Pajak Penghasilan (PPh) Pasal 21 adalah pajak atas penghasilan berupa gaji, upah, honorarium, tunjangan, dan pembayaran lain dengan nama apapun yang diterima atau diperoleh Wajib Pajak orang pribadi dalam negeri sehubungan dengan pekerjaan, jabatan, jasa dan kegiatan.
BAB II
PEMBAHASAN

1. Pengertian Dasar PPh Pasal 21
Pajak Penghasilan adalah pajak yang dikenakan terhadap Subjek Pajak atas penghasilan yang diterima atau diperoleh dalam tahun pajak (Pasal 1 UU No. 17 Tahun 2000).
Pajak Penghasilan sehubungan dengan pekerjaan, jasa, dan kegiatan yang dilakukan oleh Wajib Pajak dalam Negeri orang pribadi yang disingkat PPh Pasal 21 adalah pajak atas penghasilan berupa gaji, upah, honorarium, tunjangan, dan pembayaran lain dengan nama dan dalam bentuk apapun sehubungan dengan pekerjaan atau jabatan, jasa dan kegiatan orang pribadi.

2. Subjek PPh Pasal 21
Penerima penghasilan yang dipotong PPh Pasal 21 terdiri dari pegawai tetap, pegawai lepas, penerima pensiun, penerima honorarium dan penerima upah.
a. pegawai tetap adalah orang pribadi yang bekerja pada pemberi kerja yang menerima atau memperoleh gaji dalam jumlah tertentu secara berkala, termasuk di dalamnya adalah anggota Dewan Komisaris dan anggota Dewan Pengawas yang secara teratur terus menerus ikut mengelola kegiatan perusahaan secara langsung.
b.

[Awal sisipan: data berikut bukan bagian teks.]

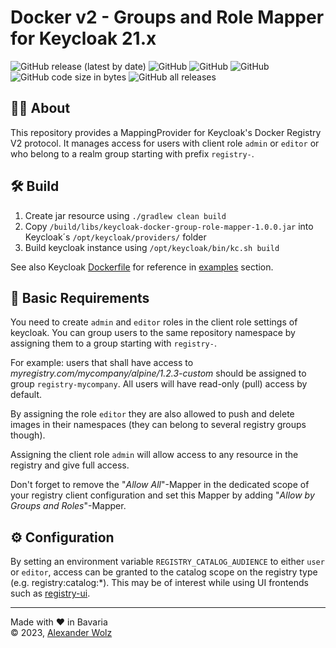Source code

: # Docker v2 - Groups and Role Mapper for Keycloak 21.x

![GitHub release (latest by date)](https://img.shields.io/github/v/release/alexanderwolz/keycloak-docker-group-role-mapper)
![GitHub](https://img.shields.io/badge/keycloak-21.1.1-orange)
![GitHub](https://img.shields.io/badge/registry-2.8.2-orange)
![GitHub](https://img.shields.io/github/license/alexanderwolz/keycloak-docker-group-role-mapper)
![GitHub code size in bytes](https://img.shields.io/github/languages/code-size/alexanderwolz/keycloak-docker-group-role-mapper)
![GitHub all releases](https://img.shields.io/github/downloads/alexanderwolz/keycloak-docker-group-role-mapper/total?color=informational)

## 🧑‍💻 About

This repository provides a MappingProvider for Keycloak's Docker Registry V2 protocol. It manages access for users with client role ```admin``` or ```editor``` or who belong to a realm group starting with prefix ```registry-```.

## 🛠️ Build
1. Create jar resource using ```./gradlew clean build```
2. Copy  ```/build/libs/keycloak-docker-group-role-mapper-1.0.0.jar``` into Keycloak´s ```/opt/keycloak/providers/``` folder
3. Build keycloak instance using ```/opt/keycloak/bin/kc.sh build```

See also Keycloak [Dockerfile](https://github.com/alexanderwolz/keycloak-docker-group-role-mapper/blob/main/examples/keycloak-with-mapper/Dockerfile) for reference in [examples](https://github.com/alexanderwolz/keycloak-docker-group-role-mapper/tree/main/examples) section.

## 🔬 Basic Requirements
You need to create ```admin``` and ```editor``` roles in the client role settings of keycloak. You can group users to the same repository namespace by assigning them to a group starting with ```registry-```.

For example: users that shall have access to *myregistry.com/mycompany/alpine/1.2.3-custom* should be assigned to group ```registry-mycompany```. All users will have read-only (pull) access by default.

By assigning the role ```editor``` they are also allowed to push and delete images in their namespaces (they can belong to several registry groups though).

Assigning the client role ```admin``` will allow access to any resource in the registry and give full access.

Don't forget to remove the "*Allow All*"-Mapper in the dedicated scope of your registry client configuration and set this Mapper by adding "*Allow by Groups and Roles*"-Mapper.

## ⚙️ Configuration
By setting an environment variable ```REGISTRY_CATALOG_AUDIENCE``` to either ```user``` or ```editor```, access can be granted to the catalog scope on the registry type (e.g. registry:catalog:*).
This may be of interest while using UI frontends such as [registry-ui](https://github.com/Joxit/docker-registry-ui).

- - -
Made with ❤️ in Bavaria
<br>
© 2023, <a href="https://www.alexanderwolz.de"> Alexander Wolz
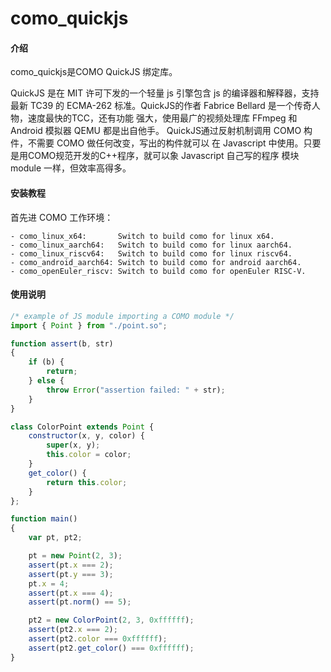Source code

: # como_quickjs

#### 介绍
como_quickjs是COMO QuickJS 绑定库。

QuickJS 是在 MIT 许可下发的一个轻量 js 引擎包含 js 的编译器和解释器，支持最新 TC39 的
ECMA-262 标准。QuickJS的作者 Fabrice Bellard 是一个传奇人物，速度最快的TCC，还有功能
强大，使用最广的视频处理库 FFmpeg 和 Android 模拟器 QEMU 都是出自他手。
QuickJS通过反射机制调用 COMO 构件，不需要 COMO 做任何改变，写出的构件就可以
在 Javascript 中使用。只要是用COMO规范开发的C++程序，就可以象 Javascript 自己写的程序
模块 module 一样，但效率高得多。

#### 安装教程

首先进 COMO 工作环境：
```shell
- como_linux_x64:       Switch to build como for linux x64.
- como_linux_aarch64:   Switch to build como for linux aarch64.
- como_linux_riscv64:   Switch to build como for linux riscv64.
- como_android_aarch64: Switch to build como for android aarch64.
- como_openEuler_riscv: Switch to build como for openEuler RISC-V.
```


#### 使用说明
```js
/* example of JS module importing a COMO module */
import { Point } from "./point.so";

function assert(b, str)
{
    if (b) {
        return;
    } else {
        throw Error("assertion failed: " + str);
    }
}

class ColorPoint extends Point {
    constructor(x, y, color) {
        super(x, y);
        this.color = color;
    }
    get_color() {
        return this.color;
    }
};

function main()
{
    var pt, pt2;

    pt = new Point(2, 3);
    assert(pt.x === 2);
    assert(pt.y === 3);
    pt.x = 4;
    assert(pt.x === 4);
    assert(pt.norm() == 5);

    pt2 = new ColorPoint(2, 3, 0xffffff);
    assert(pt2.x === 2);
    assert(pt2.color === 0xffffff);
    assert(pt2.get_color() === 0xffffff);
}

```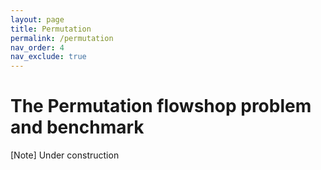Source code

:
 ```yaml
---
layout: page
title: Permutation
permalink: /permutation
nav_order: 4
nav_exclude: true
---
```


# The Permutation flowshop problem and benchmark

[Note] Under construction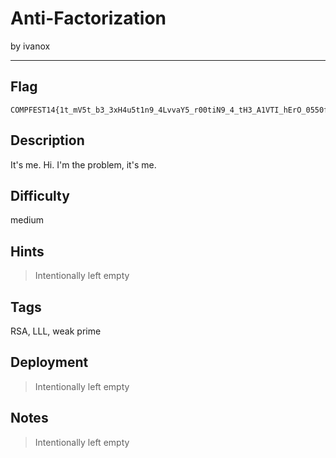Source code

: # Anti-Factorization

by ivanox

---

## Flag

```
COMPFEST14{1t_mV5t_b3_3xH4u5t1n9_4LvvaY5_r00tiN9_4_tH3_A1VTI_hErO_0550f0ab2a}
```

## Description
It's me. Hi. I'm the problem, it's me.

## Difficulty
medium

## Hints
> Intentionally left empty

## Tags
RSA, LLL, weak prime

## Deployment
> Intentionally left empty

## Notes
> Intentionally left empty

Pegawai lepas adalah orang pribadi yang bekerja pada pemberi kerja yang ahanya menerima imbalan apabila orang pribadi yang bersangkutan bekerja.]
c. Penerima pensiun adalah orang pribadi atau ahli warisnya yang menerima atau memperoleh imbalan untuk pekerjaan yang dilakukan dimasa lalu, termasuk orang pribadi atau ahli warisnya yang menerima Tabungan Hari Tua atau Tunjangan Hari Tua.
d. Penerima honorarium adalah orang pribadi yang menerima atau memperoleh imbalan sehubungan dengan jasa, jabatan atau kegiatan yang dilakukannya.
e. Penerima upah adalah orang pribadi yang menerima upah harian, upah mingguan, upah borongan, atau upah satuan.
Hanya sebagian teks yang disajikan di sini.